This is an archive of the discontinued LLVM Phabricator instance.

Object: Extract a ModuleSymbolTable class from IRObjectFile.
ClosedPublic

Authored by pcc on Nov 23 2016, 4:08 PM.

Details

Summary

This class represents a symbol table built from in-memory IR. It provides
access to GlobalValues and should only be used if such access is required
(e.g. in the LTO implementation).
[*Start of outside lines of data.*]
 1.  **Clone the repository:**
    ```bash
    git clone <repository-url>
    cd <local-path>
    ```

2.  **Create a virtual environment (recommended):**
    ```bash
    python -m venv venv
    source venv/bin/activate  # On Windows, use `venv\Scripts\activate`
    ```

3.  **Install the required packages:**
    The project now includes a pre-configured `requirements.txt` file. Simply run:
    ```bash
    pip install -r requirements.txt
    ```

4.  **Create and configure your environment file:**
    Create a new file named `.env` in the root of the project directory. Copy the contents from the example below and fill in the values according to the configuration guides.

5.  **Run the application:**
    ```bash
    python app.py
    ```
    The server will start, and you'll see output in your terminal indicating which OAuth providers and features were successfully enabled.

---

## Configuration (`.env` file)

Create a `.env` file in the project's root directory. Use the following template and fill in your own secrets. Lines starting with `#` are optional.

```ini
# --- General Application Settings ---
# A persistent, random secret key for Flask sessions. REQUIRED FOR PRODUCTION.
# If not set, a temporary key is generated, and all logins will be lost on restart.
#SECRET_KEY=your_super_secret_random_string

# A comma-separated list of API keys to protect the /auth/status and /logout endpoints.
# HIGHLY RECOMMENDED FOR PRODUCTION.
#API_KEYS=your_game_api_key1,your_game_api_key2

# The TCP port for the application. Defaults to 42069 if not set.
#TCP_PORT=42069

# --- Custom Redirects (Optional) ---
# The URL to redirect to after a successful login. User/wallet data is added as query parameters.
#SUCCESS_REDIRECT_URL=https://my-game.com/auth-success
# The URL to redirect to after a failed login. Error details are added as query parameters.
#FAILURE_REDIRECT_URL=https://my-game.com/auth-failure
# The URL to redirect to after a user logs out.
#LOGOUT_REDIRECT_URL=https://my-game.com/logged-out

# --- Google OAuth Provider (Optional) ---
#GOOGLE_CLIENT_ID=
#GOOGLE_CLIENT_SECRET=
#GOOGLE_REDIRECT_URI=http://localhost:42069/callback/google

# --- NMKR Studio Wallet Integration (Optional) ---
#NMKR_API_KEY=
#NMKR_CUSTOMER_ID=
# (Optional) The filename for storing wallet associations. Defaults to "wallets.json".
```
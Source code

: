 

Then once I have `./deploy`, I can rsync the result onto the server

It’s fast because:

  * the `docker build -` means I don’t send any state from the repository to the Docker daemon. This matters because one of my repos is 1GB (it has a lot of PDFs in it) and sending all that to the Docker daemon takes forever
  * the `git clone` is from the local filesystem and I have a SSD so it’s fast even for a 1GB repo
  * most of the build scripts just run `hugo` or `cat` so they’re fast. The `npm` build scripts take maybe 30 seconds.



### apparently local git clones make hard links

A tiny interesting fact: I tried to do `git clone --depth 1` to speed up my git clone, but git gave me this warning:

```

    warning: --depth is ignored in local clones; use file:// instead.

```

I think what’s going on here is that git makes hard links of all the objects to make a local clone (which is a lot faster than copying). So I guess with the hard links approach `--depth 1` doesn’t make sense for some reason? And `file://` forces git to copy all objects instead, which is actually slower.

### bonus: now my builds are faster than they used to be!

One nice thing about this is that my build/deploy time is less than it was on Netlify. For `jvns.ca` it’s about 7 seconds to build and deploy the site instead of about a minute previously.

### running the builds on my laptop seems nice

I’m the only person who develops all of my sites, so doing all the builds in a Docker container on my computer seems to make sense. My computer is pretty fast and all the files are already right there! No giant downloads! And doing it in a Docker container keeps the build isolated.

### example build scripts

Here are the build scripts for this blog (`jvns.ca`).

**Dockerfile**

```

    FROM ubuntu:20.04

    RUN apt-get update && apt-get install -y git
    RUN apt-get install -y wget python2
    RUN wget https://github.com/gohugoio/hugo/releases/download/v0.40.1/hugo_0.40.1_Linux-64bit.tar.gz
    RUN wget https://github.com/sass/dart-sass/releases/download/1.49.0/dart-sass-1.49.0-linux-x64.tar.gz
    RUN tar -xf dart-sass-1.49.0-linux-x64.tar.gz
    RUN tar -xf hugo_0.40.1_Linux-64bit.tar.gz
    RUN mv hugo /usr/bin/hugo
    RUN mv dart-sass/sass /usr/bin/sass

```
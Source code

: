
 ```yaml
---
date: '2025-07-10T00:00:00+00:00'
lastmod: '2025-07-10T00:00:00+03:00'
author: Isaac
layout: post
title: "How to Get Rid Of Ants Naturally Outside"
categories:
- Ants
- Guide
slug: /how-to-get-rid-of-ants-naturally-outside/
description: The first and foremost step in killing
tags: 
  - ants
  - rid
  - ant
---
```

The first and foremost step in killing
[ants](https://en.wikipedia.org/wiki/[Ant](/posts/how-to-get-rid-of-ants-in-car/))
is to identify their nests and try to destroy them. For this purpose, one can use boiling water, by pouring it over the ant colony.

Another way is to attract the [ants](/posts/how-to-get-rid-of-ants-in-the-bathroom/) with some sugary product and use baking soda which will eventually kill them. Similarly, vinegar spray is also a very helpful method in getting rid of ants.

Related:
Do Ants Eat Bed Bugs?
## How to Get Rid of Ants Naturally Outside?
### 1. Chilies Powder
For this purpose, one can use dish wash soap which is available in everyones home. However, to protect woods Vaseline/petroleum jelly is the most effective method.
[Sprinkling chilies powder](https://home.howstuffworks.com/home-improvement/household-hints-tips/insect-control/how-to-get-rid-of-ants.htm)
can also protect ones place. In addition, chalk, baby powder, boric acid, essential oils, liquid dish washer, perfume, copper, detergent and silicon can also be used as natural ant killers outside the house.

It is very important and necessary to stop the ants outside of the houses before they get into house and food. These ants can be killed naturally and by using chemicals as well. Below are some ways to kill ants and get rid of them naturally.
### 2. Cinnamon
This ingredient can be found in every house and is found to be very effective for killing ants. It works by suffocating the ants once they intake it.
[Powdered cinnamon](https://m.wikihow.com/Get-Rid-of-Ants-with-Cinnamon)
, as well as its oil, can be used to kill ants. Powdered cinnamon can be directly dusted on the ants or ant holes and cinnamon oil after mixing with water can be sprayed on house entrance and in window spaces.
We will eventually change IRObjectFile
to read from a bitcode symbol table rather than using ModuleSymbolTable,
so it would not be able to expose the module.

Depends on D26928

Diff Detail

Repository
rL LLVM

Event Timeline

pcc updated this revision to Diff 79165.Nov 23 2016, 4:08 PM
pcc retitled this revision from to Object: Extract a ModuleSymbolTable class from IRObjectFile..
pcc updated this object.
pcc added a reviewer: mehdi_amini.
pcc added subscribers: llvm-commits, rafael.
pcc updated this revision to Diff 79175.Nov 23 2016, 4:22 PM
  • Revert an unintentionally added hunk
mehdi_amini added inline comments.Nov 23 2016, 9:27 PM
llvm/include/llvm/Object/ModuleSymbolTable.h
42 ↗(On Diff #79175)

Could it take a MemoryBufferRef and construct a lazy module that it would own? The fact that a Module is created should be an implementation detail.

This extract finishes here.